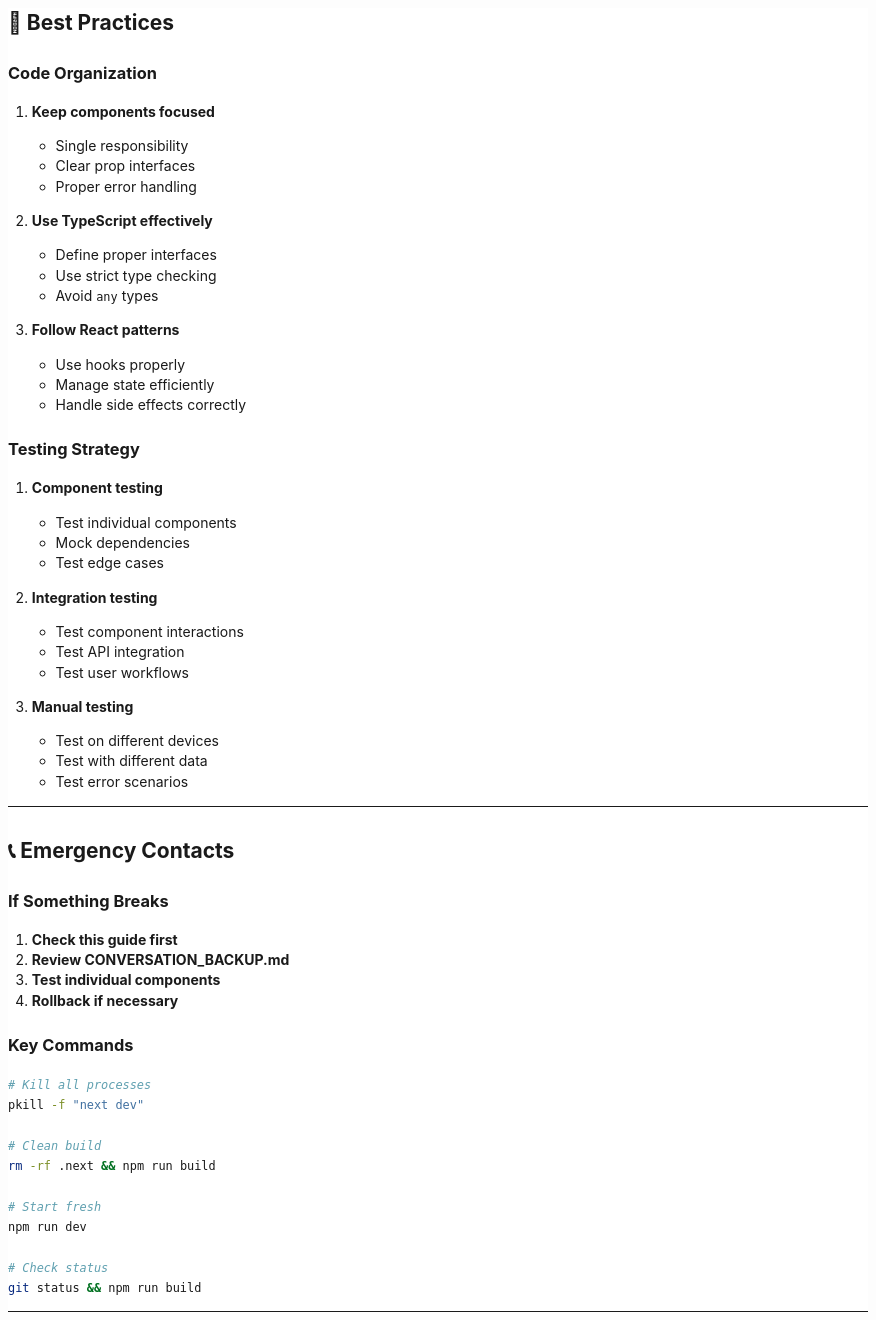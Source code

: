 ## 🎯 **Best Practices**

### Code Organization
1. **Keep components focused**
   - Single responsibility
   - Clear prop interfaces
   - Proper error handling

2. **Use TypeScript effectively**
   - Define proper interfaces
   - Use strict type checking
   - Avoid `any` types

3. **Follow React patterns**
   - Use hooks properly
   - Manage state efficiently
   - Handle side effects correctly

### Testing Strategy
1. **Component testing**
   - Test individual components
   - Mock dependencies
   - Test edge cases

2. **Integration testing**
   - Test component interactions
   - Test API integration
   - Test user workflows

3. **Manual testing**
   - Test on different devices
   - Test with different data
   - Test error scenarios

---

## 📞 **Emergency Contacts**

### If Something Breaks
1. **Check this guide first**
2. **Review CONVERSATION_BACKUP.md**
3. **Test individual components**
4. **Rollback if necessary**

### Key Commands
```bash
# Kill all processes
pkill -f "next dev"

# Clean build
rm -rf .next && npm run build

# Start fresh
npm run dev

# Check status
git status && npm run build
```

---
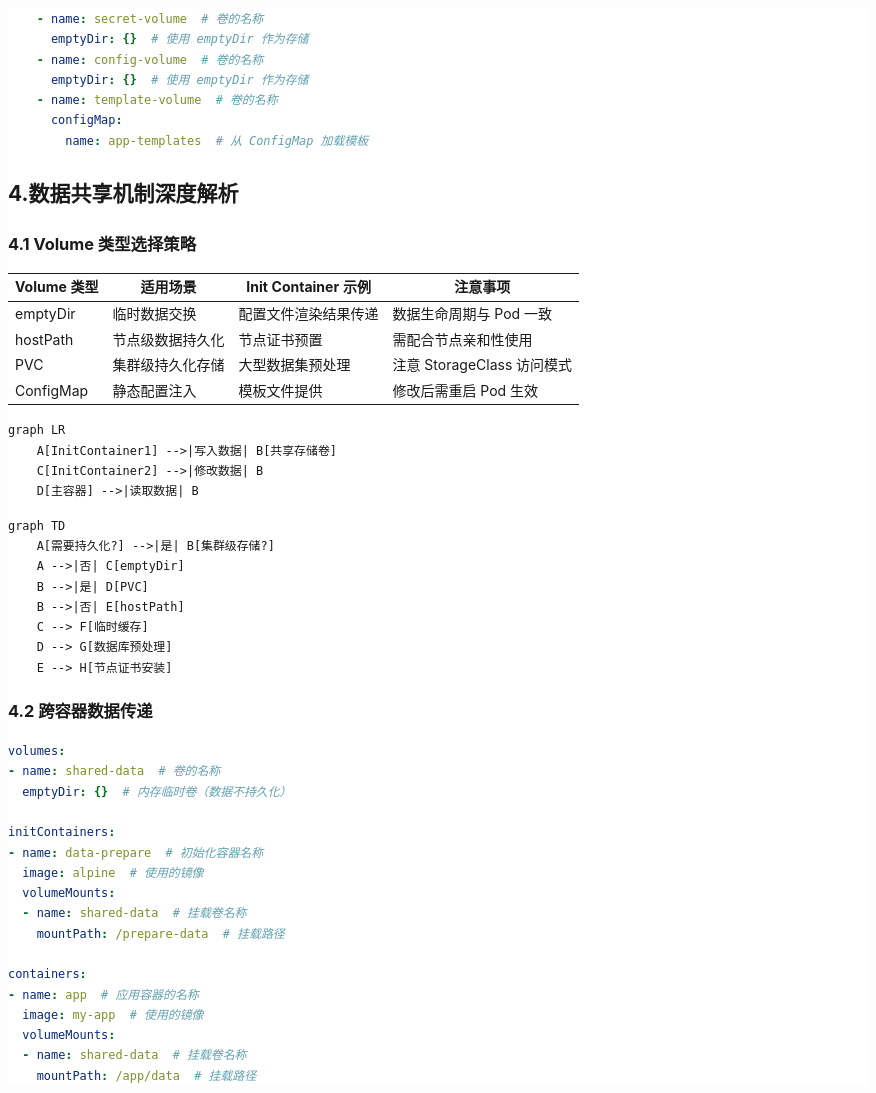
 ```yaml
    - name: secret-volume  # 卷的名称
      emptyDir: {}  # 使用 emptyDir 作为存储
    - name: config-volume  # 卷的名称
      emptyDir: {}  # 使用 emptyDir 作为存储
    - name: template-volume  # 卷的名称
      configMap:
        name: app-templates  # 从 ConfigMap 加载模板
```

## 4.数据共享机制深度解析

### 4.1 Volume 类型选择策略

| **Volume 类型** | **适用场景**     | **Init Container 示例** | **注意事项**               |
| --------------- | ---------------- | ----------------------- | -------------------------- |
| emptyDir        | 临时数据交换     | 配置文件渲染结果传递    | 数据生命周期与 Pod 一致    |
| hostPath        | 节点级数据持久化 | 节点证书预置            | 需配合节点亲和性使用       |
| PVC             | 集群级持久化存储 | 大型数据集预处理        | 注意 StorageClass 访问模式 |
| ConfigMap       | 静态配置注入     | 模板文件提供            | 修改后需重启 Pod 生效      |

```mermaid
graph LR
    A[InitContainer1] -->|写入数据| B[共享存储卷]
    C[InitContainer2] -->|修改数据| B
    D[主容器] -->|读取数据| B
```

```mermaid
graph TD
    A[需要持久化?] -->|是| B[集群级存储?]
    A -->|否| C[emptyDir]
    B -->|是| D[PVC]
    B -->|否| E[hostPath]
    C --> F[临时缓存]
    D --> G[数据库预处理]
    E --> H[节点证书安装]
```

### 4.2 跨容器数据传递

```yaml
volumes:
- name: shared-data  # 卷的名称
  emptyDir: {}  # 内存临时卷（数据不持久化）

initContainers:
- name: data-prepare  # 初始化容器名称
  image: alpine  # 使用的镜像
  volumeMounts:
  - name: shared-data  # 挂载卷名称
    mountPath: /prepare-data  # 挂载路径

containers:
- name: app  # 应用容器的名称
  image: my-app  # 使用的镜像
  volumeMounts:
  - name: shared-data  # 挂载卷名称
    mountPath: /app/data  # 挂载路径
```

□ □ □ □ □ □ □

> Directions:
From the top of the listing above, repeat each line exactly until you reach the line containing "3. **Manual testing**", and repeat that one too. Leave the pictures out.

> Output below:
Source code

: ## 🎯 **Best Practices**

### Code Organization
1. **Keep components focused**
   - Single responsibility
   - Clear prop interfaces
   - Proper error handling

2. **Use TypeScript effectively**
   - Define proper interfaces
   - Use strict type checking
   - Avoid `any` types

3. **Follow React patterns**
   - Use hooks properly
   - Manage state efficiently
   - Handle side effects correctly

### Testing Strategy
1. **Component testing**
   - Test individual components
   - Mock dependencies
   - Test edge cases

2. **Integration testing**
   - Test component interactions
   - Test API integration
   - Test user workflows

3. **Manual testing**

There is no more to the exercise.